To this day, the scent of celluloid (film) brings back fond, vivid memories of being a six-year-old child sitting in the editing room with her father, splicing together film ends with a splicer and joiner.
"Every time I smell celluloid, it always reminds me of my father," stated Henzell.
That early influence is evident today in the life of the independent film producer.
She has been overseeing the legacy of the award-winning movie The Harder They Come, co-written, produced and directed by her father, Perry Henzell, which continues to reach a global audience. A remake of the film is in the works for next year.
The production director and one of the founders of the Calabash International Literary Festival, Henzell and her team, this year, staged a special Calabash in celebration of Jamaica 50.

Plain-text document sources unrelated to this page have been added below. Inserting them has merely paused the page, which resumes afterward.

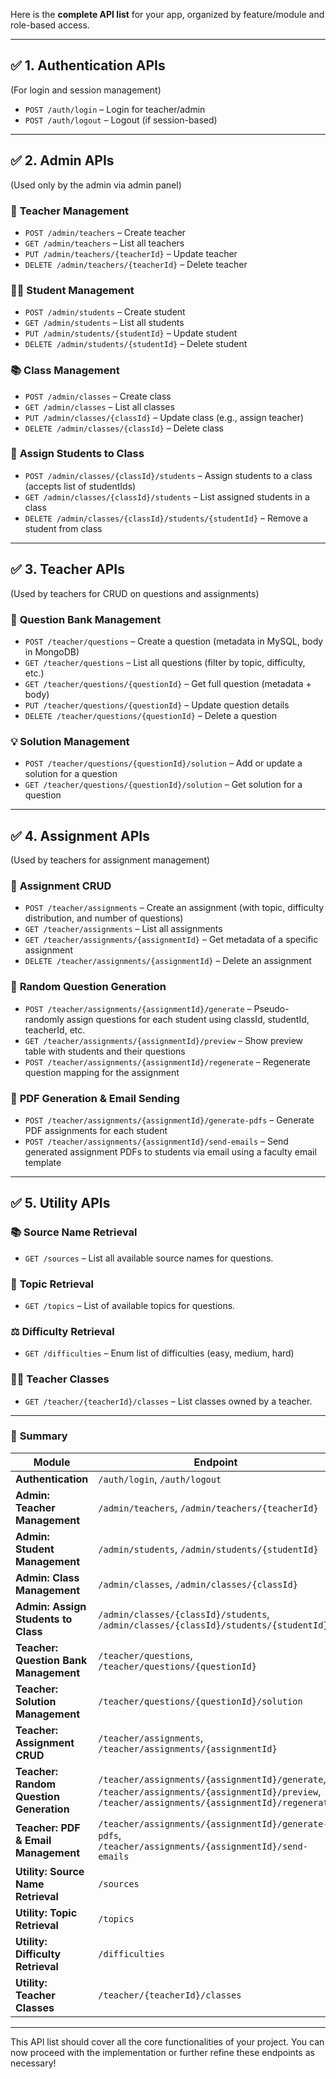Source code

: Here is the **complete API list** for your app, organized by feature/module and role-based access.

---

## ✅ 1. **Authentication APIs**

(For login and session management)

* `POST /auth/login` – Login for teacher/admin
* `POST /auth/logout` – Logout (if session-based)

---

## ✅ 2. **Admin APIs**

(Used only by the admin via admin panel)

### 👤 **Teacher Management**

* `POST /admin/teachers` – Create teacher
* `GET /admin/teachers` – List all teachers
* `PUT /admin/teachers/{teacherId}` – Update teacher
* `DELETE /admin/teachers/{teacherId}` – Delete teacher

### 👨‍🎓 **Student Management**

* `POST /admin/students` – Create student
* `GET /admin/students` – List all students
* `PUT /admin/students/{studentId}` – Update student
* `DELETE /admin/students/{studentId}` – Delete student

### 📚 **Class Management**

* `POST /admin/classes` – Create class
* `GET /admin/classes` – List all classes
* `PUT /admin/classes/{classId}` – Update class (e.g., assign teacher)
* `DELETE /admin/classes/{classId}` – Delete class

### 👥 **Assign Students to Class**

* `POST /admin/classes/{classId}/students` – Assign students to a class (accepts list of studentIds)
* `GET /admin/classes/{classId}/students` – List assigned students in a class
* `DELETE /admin/classes/{classId}/students/{studentId}` – Remove a student from class

---

## ✅ 3. **Teacher APIs**

(Used by teachers for CRUD on questions and assignments)

### 📝 **Question Bank Management**

* `POST /teacher/questions` – Create a question (metadata in MySQL, body in MongoDB)
* `GET /teacher/questions` – List all questions (filter by topic, difficulty, etc.)
* `GET /teacher/questions/{questionId}` – Get full question (metadata + body)
* `PUT /teacher/questions/{questionId}` – Update question details
* `DELETE /teacher/questions/{questionId}` – Delete a question

### 💡 **Solution Management**

* `POST /teacher/questions/{questionId}/solution` – Add or update a solution for a question
* `GET /teacher/questions/{questionId}/solution` – Get solution for a question

---

## ✅ 4. **Assignment APIs**

(Used by teachers for assignment management)

### 📄 **Assignment CRUD**

* `POST /teacher/assignments` – Create an assignment (with topic, difficulty distribution, and number of questions)
* `GET /teacher/assignments` – List all assignments
* `GET /teacher/assignments/{assignmentId}` – Get metadata of a specific assignment
* `DELETE /teacher/assignments/{assignmentId}` – Delete an assignment

### 🎲 **Random Question Generation**

* `POST /teacher/assignments/{assignmentId}/generate` – Pseudo-randomly assign questions for each student using classId, studentId, teacherId, etc.
* `GET /teacher/assignments/{assignmentId}/preview` – Show preview table with students and their questions
* `POST /teacher/assignments/{assignmentId}/regenerate` – Regenerate question mapping for the assignment

### 📨 **PDF Generation & Email Sending**

* `POST /teacher/assignments/{assignmentId}/generate-pdfs` – Generate PDF assignments for each student
* `POST /teacher/assignments/{assignmentId}/send-emails` – Send generated assignment PDFs to students via email using a faculty email template

---

## ✅ 5. **Utility APIs**

### 📚 **Source Name Retrieval**

* `GET /sources` – List all available source names for questions.

### 📝 **Topic Retrieval**

* `GET /topics` – List of available topics for questions.

### ⚖️ **Difficulty Retrieval**

* `GET /difficulties` – Enum list of difficulties (easy, medium, hard)

### 👨‍🏫 **Teacher Classes**

* `GET /teacher/{teacherId}/classes` – List classes owned by a teacher.

---

### 📌 **Summary**

| **Module**                              | **Endpoint**                                                                                                                                    |
| --------------------------------------- | ----------------------------------------------------------------------------------------------------------------------------------------------- |
| **Authentication**                      | `/auth/login`, `/auth/logout`                                                                                                                   |
| **Admin: Teacher Management**           | `/admin/teachers`, `/admin/teachers/{teacherId}`                                                                                                |
| **Admin: Student Management**           | `/admin/students`, `/admin/students/{studentId}`                                                                                                |
| **Admin: Class Management**             | `/admin/classes`, `/admin/classes/{classId}`                                                                                                    |
| **Admin: Assign Students to Class**     | `/admin/classes/{classId}/students`, `/admin/classes/{classId}/students/{studentId}`                                                            |
| **Teacher: Question Bank Management**   | `/teacher/questions`, `/teacher/questions/{questionId}`                                                                                         |
| **Teacher: Solution Management**        | `/teacher/questions/{questionId}/solution`                                                                                                      |
| **Teacher: Assignment CRUD**            | `/teacher/assignments`, `/teacher/assignments/{assignmentId}`                                                                                   |
| **Teacher: Random Question Generation** | `/teacher/assignments/{assignmentId}/generate`, `/teacher/assignments/{assignmentId}/preview`, `/teacher/assignments/{assignmentId}/regenerate` |
| **Teacher: PDF & Email Management**     | `/teacher/assignments/{assignmentId}/generate-pdfs`, `/teacher/assignments/{assignmentId}/send-emails`                                          |
| **Utility: Source Name Retrieval**      | `/sources`                                                                                                                                      |
| **Utility: Topic Retrieval**            | `/topics`                                                                                                                                       |
| **Utility: Difficulty Retrieval**       | `/difficulties`                                                                                                                                 |
| **Utility: Teacher Classes**            | `/teacher/{teacherId}/classes`                                                                                                                  |

---

This API list should cover all the core functionalities of your project. You can now proceed with the implementation or further refine these endpoints as necessary!
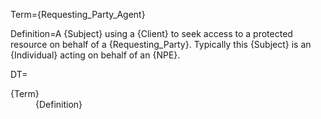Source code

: Term={Requesting_Party_Agent}

Definition=A {Subject} using a {Client} to seek access to a protected resource on behalf of a {Requesting_Party}. Typically this {Subject} is an {Individual} acting on behalf of an {NPE}. 

DT=<dt>{Term}</dt><dd>{Definition}</dd>
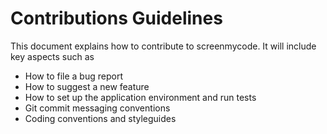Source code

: # Contributions Guidelines
This document explains how to contribute to screenmycode. It will include key aspects such as
* How to file a bug report
* How to suggest a new feature
* How to set up the application environment and run tests
* Git commit messaging conventions
* Coding conventions and styleguides
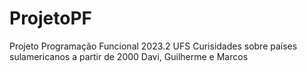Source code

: # ProjetoPF
Projeto Programação Funcional 2023.2 UFS
Curisidades sobre países sulamericanos a partir de 2000
Davi, Guilherme e Marcos
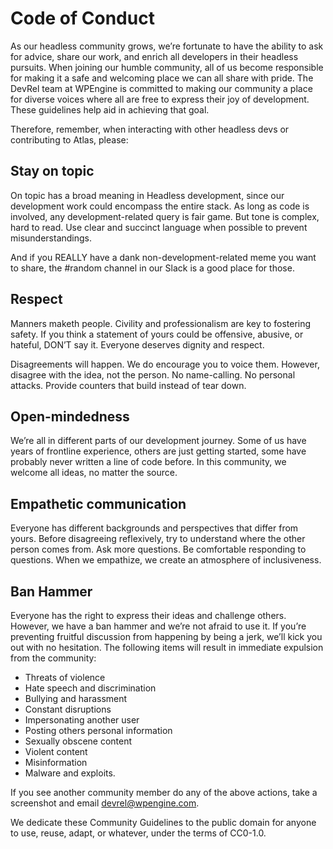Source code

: # Code of Conduct

As our headless community grows, we’re fortunate to have the ability to ask for advice, share our work, and enrich all developers in their headless pursuits. When joining our humble community, all of us become responsible for making it a safe and welcoming place we can all share with pride. The DevRel team at WPEngine is committed to making our community a place for diverse voices where all are free to express their joy of development. These guidelines help aid in achieving that goal.

Therefore, remember, when interacting with other headless devs or contributing to Atlas, please: 

## Stay on topic

On topic has a broad meaning in Headless development, since our development work could encompass the entire stack. As long as code is involved, any development-related query is fair game. But tone is complex, hard to read. Use clear and succinct language when possible to prevent misunderstandings.

And if you REALLY have a dank non-development-related meme you want to share, the #random channel in our Slack is a good place for those.

## Respect

Manners maketh people. Civility and professionalism are key to fostering safety. If you think a statement of yours could be offensive, abusive, or hateful, DON’T say it. Everyone deserves dignity and respect.

Disagreements will happen. We do encourage you to voice them. However, disagree with the idea, not the person. No name-calling. No personal attacks. Provide counters that build instead of tear down.


## Open-mindedness

We’re all in different parts of our development journey. Some of us have years of frontline experience, others are just getting started, some have probably never written a line of code before. In this community, we welcome all ideas, no matter the source.


## Empathetic communication

Everyone has different backgrounds and perspectives that differ from yours. Before disagreeing reflexively, try to understand where the other person comes from. Ask more questions. Be comfortable responding to questions. When we empathize, we create an atmosphere of inclusiveness.


## Ban Hammer

Everyone has the right to express their ideas and challenge others. However, we have a ban hammer and we’re not afraid to use it. If you’re preventing fruitful discussion from happening by being a jerk, we’ll kick you out with no hesitation. The following items will result in immediate expulsion from the community:

- Threats of violence
- Hate speech and discrimination
- Bullying and harassment
- Constant disruptions
- Impersonating another user
- Posting others personal information
- Sexually obscene content
- Violent content
- Misinformation
- Malware and exploits.


If you see another community member do any of the above actions, take a screenshot and email devrel@wpengine.com. 


We dedicate these Community Guidelines to the public domain for anyone to use, reuse, adapt, or whatever, under the terms of CC0-1.0.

Last year, with Zachary Harding, she launched 1962 Productions to co-produce 'One People', a documentary celebrating Jamaica's global reach in honour of the country's 50th year of independence.
"This was our way of highlighting some of the enormously talented Jamaicans across the world, who are excelling in several key areas. It was a gift to the nation," she stated.
"It is a celebration of Jamaicans' global influence. We are known for our sports, music and food, but there are Jamaicans excelling in their fields at the highest levels all over the world."
The mother of two was selected as one of the '50UnderFifty Business Leaders Shaping Jamaica's Future' by the Private Sector Organisation of Jamaica (PSOJ) and The Gleaner, in celebration of Jamaica's 50th year of Independence.
Launched in June, the initiative aims to honour 50 Jamaican business leaders under 50 years of age who, based on their current contributions to the business community and the country, are expected to make a significant impact on Jamaica's civic and business landscape in the foreseeable future.